(Supplied entries begins)
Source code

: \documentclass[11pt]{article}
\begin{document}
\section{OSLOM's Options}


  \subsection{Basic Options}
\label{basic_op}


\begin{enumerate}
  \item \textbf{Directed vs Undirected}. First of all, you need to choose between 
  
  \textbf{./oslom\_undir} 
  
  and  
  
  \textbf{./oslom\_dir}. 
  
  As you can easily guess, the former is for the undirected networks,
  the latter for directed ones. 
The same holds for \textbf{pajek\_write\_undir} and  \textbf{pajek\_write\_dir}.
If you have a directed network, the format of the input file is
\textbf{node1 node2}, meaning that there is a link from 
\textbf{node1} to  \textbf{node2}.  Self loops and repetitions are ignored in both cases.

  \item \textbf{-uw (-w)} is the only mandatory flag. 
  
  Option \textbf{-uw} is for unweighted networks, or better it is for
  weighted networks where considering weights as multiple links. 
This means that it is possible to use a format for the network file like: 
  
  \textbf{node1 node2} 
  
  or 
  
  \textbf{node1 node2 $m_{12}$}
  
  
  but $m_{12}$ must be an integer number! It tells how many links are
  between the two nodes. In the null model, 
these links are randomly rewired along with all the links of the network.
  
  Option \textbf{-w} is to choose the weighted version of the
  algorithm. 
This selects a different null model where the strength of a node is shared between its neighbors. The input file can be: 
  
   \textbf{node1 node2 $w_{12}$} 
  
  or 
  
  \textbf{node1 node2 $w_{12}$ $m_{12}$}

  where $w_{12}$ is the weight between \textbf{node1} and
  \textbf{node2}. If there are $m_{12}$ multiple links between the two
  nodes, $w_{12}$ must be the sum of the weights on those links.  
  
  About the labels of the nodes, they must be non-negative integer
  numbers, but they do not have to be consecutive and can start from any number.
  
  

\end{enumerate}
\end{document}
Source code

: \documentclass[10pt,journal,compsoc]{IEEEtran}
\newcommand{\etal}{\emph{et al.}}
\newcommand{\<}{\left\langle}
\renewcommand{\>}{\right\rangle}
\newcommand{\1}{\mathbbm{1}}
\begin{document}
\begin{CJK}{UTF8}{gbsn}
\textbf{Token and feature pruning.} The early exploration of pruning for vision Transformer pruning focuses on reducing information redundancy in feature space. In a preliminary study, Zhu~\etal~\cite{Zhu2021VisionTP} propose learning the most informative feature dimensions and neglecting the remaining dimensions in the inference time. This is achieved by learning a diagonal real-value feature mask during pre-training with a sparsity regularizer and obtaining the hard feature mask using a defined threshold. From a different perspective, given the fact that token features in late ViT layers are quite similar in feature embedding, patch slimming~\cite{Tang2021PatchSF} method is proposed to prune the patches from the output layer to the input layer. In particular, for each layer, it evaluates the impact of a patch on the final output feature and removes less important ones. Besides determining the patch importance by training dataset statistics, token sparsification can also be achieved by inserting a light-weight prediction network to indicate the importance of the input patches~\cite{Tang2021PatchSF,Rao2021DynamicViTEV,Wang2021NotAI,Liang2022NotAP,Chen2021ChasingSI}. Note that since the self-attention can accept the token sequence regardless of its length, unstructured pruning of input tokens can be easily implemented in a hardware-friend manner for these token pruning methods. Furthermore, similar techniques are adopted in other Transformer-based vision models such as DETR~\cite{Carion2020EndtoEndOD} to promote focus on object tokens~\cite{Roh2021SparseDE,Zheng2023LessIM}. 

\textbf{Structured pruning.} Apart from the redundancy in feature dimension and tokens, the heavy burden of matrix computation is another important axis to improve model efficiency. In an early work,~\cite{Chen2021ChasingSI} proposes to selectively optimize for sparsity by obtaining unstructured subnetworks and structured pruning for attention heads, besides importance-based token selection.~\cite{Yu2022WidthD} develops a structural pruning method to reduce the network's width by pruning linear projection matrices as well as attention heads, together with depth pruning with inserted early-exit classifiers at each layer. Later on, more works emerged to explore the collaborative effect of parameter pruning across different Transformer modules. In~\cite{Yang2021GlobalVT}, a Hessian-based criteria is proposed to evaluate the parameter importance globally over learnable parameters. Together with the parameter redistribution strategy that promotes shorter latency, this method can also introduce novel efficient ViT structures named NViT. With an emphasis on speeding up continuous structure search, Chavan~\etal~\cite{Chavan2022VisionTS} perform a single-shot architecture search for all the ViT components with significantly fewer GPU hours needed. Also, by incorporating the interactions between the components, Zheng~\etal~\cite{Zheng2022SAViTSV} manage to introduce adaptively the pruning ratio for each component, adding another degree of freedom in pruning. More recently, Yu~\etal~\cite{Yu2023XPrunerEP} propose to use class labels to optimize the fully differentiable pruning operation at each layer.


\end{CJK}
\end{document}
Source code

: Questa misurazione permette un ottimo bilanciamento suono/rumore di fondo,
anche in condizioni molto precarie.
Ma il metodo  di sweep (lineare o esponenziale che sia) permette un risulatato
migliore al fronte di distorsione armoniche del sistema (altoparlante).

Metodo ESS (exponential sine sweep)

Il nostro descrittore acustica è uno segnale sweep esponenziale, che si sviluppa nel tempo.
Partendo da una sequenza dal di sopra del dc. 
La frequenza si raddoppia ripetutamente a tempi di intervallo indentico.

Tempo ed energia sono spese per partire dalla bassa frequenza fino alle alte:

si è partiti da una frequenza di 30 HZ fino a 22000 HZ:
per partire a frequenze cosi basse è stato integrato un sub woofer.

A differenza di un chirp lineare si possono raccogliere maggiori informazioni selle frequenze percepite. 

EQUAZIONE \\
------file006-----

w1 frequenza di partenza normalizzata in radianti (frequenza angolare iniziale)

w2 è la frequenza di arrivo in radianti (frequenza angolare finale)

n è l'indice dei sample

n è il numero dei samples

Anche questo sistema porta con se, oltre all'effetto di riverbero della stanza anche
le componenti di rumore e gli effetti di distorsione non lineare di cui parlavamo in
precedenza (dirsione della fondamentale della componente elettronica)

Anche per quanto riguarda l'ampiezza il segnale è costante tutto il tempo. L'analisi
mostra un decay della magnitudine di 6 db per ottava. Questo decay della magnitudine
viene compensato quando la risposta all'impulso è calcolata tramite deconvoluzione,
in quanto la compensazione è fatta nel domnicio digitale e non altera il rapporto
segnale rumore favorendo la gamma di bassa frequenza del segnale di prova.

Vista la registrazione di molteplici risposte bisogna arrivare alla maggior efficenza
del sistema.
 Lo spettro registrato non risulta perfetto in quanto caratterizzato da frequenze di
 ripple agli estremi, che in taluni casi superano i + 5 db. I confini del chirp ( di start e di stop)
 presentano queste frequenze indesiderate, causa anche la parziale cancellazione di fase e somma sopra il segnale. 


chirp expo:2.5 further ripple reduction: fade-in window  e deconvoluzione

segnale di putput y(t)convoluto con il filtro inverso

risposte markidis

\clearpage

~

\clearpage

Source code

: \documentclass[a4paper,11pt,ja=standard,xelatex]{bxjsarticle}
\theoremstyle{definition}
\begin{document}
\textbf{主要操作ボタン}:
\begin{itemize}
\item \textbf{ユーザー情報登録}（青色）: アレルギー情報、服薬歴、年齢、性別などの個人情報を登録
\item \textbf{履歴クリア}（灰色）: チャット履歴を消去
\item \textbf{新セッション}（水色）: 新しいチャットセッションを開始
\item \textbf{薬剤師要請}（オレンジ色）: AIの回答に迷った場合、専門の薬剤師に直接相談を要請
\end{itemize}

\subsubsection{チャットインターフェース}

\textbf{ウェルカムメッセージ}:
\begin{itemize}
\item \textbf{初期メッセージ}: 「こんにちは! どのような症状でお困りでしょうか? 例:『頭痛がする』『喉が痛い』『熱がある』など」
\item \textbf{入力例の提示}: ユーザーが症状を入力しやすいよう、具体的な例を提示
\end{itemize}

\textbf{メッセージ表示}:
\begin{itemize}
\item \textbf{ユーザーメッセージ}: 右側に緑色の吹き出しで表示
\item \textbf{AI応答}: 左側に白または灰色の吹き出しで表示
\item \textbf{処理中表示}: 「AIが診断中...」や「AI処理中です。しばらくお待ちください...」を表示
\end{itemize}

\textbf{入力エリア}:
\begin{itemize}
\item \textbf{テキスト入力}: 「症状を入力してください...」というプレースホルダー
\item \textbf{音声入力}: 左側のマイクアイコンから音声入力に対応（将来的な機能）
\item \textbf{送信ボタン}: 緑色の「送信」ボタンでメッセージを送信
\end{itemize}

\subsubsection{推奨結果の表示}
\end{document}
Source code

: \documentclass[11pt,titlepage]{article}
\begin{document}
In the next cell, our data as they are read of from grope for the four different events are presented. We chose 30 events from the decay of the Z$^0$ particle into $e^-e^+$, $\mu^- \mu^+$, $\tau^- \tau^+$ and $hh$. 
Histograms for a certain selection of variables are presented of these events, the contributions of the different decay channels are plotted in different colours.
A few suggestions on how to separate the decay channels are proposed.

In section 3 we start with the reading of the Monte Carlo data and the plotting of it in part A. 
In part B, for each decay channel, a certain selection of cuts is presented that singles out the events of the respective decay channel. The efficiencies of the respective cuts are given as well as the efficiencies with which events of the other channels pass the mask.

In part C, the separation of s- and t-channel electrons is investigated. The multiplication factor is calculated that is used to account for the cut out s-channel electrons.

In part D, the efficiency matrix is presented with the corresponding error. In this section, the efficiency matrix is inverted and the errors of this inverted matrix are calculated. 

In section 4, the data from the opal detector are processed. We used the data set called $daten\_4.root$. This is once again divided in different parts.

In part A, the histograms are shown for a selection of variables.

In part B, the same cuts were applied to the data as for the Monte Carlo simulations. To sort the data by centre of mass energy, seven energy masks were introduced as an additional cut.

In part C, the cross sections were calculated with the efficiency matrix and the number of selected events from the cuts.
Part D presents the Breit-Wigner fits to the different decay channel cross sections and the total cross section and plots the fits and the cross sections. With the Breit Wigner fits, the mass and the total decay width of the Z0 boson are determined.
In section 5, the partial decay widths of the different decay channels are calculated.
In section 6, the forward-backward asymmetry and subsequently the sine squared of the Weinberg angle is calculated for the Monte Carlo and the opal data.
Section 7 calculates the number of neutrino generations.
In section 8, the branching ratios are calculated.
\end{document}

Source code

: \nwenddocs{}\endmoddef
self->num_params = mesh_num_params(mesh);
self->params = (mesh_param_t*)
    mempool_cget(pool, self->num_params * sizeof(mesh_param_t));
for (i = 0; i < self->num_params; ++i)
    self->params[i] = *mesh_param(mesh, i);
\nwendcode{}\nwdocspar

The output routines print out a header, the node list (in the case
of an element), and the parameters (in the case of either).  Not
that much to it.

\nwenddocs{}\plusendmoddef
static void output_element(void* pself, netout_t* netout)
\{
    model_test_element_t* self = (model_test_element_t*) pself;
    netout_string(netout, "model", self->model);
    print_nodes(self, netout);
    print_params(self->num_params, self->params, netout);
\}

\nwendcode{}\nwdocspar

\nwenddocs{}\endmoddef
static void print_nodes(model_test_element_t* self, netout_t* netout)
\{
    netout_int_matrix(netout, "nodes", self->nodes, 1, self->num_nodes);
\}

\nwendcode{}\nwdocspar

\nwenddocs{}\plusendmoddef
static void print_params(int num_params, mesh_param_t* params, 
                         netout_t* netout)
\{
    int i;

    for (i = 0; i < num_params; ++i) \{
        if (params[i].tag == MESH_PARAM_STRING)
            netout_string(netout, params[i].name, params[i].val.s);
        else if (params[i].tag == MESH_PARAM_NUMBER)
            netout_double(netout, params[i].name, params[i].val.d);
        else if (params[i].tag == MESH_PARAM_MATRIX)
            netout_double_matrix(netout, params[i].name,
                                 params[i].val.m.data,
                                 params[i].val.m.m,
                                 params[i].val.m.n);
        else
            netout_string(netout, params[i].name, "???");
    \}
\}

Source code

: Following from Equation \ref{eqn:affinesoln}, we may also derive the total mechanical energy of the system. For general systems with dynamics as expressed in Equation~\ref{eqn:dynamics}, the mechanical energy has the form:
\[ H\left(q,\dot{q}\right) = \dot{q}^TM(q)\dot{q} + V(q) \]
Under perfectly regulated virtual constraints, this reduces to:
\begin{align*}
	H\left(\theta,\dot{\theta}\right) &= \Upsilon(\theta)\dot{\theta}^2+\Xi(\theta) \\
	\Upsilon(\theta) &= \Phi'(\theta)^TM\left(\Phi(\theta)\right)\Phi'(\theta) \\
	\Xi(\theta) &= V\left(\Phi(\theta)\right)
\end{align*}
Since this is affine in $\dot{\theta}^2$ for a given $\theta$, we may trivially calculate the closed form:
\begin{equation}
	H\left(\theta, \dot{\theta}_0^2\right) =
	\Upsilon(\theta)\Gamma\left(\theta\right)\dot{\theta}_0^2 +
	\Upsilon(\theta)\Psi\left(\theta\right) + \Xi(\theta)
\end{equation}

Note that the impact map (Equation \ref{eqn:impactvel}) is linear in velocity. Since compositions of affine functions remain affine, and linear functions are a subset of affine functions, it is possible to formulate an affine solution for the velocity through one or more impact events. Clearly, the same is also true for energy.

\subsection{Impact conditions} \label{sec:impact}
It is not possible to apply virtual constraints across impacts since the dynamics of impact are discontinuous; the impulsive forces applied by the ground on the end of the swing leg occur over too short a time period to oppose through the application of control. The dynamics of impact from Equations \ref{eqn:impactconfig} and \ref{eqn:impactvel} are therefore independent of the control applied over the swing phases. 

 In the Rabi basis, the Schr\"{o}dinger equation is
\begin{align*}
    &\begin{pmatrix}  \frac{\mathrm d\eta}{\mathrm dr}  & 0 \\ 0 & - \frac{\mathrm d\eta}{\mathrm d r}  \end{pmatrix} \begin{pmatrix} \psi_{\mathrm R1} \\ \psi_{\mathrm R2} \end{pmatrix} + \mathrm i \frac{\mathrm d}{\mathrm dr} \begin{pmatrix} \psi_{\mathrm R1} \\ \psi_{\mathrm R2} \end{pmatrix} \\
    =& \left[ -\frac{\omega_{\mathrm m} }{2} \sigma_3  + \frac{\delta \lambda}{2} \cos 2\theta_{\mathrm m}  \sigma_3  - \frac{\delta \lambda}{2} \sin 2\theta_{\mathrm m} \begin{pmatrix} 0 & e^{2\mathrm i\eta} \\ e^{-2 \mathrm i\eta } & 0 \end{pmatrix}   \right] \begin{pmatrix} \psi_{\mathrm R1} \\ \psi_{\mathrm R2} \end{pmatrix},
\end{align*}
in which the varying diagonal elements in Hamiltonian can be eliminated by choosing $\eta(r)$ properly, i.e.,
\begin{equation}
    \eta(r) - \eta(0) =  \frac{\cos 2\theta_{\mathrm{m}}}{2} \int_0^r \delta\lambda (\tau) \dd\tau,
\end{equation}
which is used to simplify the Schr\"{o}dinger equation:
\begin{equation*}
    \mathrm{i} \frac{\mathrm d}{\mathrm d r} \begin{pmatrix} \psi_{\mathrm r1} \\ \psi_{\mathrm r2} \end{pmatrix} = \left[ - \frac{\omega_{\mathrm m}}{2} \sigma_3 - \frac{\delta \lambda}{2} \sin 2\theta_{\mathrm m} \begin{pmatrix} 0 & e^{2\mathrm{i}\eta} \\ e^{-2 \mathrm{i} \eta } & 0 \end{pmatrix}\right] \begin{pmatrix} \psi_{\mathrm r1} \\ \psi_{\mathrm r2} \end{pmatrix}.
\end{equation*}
(Supplied entries ends)
Task description: List each line of the records that holds the string "opal".

Response below:
In section 4, the data from the opal detector are processed. We used the data set called $daten\_4.root$. This is once again divided in different parts.
In section 6, the forward-backward asymmetry and subsequently the sine squared of the Weinberg angle is calculated for the Monte Carlo and the opal data.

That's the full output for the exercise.